Could you return the lines below exactly, from the first line up to and including the line that holds "letras en espa\~nol)."?

Source information »
'''

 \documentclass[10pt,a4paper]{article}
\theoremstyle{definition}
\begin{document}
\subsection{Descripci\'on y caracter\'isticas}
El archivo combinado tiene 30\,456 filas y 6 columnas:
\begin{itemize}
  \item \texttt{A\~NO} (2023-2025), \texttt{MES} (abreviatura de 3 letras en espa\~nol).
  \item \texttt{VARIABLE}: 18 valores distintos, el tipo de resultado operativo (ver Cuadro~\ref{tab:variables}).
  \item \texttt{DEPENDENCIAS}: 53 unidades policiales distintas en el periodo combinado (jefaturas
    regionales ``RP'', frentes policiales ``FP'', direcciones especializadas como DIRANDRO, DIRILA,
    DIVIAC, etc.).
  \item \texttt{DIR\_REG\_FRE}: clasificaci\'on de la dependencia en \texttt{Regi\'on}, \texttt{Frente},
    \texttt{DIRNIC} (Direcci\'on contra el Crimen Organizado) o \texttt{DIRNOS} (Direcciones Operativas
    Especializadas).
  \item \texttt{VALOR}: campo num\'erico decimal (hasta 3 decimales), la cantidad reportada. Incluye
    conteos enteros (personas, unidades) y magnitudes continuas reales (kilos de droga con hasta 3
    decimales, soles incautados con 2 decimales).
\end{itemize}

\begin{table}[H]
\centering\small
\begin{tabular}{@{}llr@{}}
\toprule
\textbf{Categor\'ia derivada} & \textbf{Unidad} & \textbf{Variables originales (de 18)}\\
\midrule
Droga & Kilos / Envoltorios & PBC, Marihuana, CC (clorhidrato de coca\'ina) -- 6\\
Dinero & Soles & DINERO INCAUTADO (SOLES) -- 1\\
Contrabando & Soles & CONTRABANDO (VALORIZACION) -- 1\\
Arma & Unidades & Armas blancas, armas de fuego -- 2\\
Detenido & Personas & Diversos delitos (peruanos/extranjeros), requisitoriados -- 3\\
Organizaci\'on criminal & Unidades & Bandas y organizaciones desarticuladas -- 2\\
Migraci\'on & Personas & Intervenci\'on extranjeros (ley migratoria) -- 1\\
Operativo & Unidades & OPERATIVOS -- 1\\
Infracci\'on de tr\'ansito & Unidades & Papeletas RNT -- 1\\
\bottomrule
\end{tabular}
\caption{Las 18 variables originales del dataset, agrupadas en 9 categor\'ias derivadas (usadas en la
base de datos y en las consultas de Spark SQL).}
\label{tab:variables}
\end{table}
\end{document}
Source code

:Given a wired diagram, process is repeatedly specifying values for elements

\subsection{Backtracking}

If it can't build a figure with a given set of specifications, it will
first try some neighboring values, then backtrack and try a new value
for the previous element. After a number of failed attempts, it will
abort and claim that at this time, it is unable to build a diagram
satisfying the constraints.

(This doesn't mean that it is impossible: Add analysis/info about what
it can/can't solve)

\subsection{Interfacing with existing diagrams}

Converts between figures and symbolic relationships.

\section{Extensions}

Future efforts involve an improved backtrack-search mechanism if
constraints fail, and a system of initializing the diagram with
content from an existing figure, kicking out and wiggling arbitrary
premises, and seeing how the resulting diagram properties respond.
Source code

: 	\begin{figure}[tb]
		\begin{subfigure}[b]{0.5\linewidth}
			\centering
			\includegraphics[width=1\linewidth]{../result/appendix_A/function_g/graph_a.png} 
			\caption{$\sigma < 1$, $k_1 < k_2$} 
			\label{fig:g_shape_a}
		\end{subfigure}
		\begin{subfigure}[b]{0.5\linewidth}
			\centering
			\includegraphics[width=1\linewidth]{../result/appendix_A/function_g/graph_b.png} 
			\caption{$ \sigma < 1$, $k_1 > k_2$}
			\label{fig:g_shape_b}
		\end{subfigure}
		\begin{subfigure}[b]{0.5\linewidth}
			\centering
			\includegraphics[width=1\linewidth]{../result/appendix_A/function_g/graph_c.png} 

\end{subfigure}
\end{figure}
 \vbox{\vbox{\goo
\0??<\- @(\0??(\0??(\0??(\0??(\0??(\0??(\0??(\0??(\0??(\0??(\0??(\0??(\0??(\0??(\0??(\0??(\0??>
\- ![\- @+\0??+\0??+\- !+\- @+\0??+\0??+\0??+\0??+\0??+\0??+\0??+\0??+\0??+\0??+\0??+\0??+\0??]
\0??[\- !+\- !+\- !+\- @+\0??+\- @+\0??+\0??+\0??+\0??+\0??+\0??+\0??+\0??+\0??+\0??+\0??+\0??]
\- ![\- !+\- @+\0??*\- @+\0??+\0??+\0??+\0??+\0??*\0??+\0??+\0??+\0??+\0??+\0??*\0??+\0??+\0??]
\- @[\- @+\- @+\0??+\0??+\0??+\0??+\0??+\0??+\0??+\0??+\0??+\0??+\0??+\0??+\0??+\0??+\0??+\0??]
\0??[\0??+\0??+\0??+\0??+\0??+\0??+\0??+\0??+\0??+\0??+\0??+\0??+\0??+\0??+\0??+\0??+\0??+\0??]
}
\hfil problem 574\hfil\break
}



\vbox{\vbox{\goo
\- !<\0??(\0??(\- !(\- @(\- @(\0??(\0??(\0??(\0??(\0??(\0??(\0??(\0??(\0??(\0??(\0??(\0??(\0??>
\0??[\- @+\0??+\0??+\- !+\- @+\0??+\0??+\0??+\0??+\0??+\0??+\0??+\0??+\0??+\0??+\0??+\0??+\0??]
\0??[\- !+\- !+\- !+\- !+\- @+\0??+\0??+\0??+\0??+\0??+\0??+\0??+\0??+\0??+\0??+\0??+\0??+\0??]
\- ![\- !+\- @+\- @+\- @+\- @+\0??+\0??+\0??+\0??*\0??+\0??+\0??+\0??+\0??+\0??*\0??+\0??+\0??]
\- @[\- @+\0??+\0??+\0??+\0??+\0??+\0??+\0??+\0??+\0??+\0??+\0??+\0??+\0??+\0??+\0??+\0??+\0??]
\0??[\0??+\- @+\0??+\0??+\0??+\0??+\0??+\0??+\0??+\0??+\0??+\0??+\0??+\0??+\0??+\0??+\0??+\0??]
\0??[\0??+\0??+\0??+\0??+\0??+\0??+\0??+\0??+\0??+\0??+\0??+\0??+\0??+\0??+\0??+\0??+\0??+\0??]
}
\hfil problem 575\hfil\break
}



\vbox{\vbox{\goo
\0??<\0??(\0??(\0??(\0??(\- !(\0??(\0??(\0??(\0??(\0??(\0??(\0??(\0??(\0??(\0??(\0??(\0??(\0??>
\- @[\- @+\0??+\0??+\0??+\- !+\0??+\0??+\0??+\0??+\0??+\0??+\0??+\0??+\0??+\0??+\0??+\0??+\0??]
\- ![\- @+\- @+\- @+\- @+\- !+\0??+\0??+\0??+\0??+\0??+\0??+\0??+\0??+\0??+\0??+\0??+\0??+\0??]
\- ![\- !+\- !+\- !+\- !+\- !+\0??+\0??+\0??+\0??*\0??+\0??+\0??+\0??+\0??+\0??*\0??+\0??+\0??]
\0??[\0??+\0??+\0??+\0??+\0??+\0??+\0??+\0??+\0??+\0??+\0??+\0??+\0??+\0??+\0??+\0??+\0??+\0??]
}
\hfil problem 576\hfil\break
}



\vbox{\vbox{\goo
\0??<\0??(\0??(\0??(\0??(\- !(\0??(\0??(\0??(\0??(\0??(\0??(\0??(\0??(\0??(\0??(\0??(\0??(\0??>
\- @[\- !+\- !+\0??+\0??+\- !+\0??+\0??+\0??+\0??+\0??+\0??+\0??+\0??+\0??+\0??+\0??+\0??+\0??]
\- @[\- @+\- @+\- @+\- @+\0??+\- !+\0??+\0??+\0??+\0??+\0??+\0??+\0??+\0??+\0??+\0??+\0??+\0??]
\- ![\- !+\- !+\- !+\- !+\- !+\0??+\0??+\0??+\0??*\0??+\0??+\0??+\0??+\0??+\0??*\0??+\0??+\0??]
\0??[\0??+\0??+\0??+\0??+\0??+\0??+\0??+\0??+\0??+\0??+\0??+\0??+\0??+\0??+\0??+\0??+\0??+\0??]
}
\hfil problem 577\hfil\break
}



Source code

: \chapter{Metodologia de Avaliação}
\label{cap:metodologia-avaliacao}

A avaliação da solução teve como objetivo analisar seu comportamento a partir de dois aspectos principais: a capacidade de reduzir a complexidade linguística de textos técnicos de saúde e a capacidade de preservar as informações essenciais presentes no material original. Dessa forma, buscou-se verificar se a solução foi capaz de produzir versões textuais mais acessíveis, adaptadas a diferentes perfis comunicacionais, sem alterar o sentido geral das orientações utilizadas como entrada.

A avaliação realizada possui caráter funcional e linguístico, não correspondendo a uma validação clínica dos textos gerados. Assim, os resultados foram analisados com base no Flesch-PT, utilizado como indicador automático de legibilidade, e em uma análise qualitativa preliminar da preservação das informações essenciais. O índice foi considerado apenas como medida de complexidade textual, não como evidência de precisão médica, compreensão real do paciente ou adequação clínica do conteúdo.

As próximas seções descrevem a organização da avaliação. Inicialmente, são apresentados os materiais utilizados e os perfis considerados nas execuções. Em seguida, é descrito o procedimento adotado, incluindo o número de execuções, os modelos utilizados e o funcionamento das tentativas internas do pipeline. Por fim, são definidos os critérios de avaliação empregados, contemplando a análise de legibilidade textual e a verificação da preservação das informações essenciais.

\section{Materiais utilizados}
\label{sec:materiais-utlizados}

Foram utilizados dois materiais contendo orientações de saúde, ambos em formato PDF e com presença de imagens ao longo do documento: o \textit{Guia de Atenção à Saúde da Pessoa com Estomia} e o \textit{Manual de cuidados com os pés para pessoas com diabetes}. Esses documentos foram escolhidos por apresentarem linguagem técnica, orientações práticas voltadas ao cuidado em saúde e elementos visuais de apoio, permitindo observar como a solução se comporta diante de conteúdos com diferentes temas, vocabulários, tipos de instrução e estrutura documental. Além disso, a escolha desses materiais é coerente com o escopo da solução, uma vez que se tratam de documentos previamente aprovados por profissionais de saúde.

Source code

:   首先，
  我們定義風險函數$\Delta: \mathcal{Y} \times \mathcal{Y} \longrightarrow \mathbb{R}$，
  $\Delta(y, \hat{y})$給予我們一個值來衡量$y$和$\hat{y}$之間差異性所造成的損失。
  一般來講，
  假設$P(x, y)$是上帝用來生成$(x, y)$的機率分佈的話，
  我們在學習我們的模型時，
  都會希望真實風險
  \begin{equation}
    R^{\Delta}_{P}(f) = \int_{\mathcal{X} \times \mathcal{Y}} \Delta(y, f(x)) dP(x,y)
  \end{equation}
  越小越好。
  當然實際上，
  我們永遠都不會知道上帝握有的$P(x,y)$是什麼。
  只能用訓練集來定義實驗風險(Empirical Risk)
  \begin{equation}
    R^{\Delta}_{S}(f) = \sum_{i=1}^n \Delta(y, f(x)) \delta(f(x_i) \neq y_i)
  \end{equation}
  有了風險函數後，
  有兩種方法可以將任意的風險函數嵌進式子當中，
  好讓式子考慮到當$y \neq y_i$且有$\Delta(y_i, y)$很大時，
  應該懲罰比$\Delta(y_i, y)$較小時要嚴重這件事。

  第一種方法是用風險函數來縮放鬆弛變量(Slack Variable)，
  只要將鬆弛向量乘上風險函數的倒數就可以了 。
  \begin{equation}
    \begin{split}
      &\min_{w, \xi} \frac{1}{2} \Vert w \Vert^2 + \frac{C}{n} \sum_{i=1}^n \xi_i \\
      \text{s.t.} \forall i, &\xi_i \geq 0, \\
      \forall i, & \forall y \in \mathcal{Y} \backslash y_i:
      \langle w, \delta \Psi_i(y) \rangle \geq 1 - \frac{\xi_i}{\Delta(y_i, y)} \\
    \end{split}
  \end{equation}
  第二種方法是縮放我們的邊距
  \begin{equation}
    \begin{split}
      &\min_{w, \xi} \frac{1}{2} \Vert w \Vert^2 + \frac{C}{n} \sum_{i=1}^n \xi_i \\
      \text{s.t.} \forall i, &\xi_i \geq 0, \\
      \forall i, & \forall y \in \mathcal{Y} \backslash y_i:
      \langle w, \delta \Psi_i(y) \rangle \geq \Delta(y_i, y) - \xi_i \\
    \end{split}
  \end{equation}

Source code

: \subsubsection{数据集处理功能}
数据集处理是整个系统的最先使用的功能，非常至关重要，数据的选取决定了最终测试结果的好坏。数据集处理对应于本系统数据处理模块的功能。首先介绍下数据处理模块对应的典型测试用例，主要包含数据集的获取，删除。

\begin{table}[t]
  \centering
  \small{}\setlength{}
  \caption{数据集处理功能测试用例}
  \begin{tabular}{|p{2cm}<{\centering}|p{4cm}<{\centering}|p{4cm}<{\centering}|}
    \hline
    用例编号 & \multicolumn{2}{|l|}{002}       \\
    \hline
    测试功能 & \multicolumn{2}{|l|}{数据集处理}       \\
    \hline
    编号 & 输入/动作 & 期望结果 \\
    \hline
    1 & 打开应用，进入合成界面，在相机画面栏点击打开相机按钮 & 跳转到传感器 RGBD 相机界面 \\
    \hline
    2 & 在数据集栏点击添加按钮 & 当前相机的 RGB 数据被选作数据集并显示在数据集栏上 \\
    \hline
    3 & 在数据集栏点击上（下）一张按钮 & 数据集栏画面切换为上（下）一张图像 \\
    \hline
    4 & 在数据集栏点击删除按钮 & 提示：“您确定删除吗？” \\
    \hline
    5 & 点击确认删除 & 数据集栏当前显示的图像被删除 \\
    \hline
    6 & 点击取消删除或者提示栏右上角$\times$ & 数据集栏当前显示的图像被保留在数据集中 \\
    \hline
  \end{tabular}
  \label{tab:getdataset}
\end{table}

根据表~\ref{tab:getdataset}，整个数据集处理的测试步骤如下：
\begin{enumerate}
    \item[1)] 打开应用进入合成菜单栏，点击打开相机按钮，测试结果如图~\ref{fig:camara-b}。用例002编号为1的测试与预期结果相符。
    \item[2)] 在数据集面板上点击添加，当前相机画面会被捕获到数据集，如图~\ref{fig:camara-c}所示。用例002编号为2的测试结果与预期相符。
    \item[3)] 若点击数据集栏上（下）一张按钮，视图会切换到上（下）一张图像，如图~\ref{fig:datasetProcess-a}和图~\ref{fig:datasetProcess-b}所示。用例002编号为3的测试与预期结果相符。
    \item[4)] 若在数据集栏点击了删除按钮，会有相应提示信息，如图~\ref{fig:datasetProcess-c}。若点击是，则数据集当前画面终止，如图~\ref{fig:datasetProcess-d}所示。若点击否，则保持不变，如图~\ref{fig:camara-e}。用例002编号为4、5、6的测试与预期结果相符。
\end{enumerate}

'''

Response area »
 \documentclass[10pt,a4paper]{article}
\theoremstyle{definition}
\begin{document}
\subsection{Descripci\'on y caracter\'isticas}
El archivo combinado tiene 30\,456 filas y 6 columnas:
\begin{itemize}
  \item \texttt{A\~NO} (2023-2025), \texttt{MES} (abreviatura de 3 letras en espa\~nol).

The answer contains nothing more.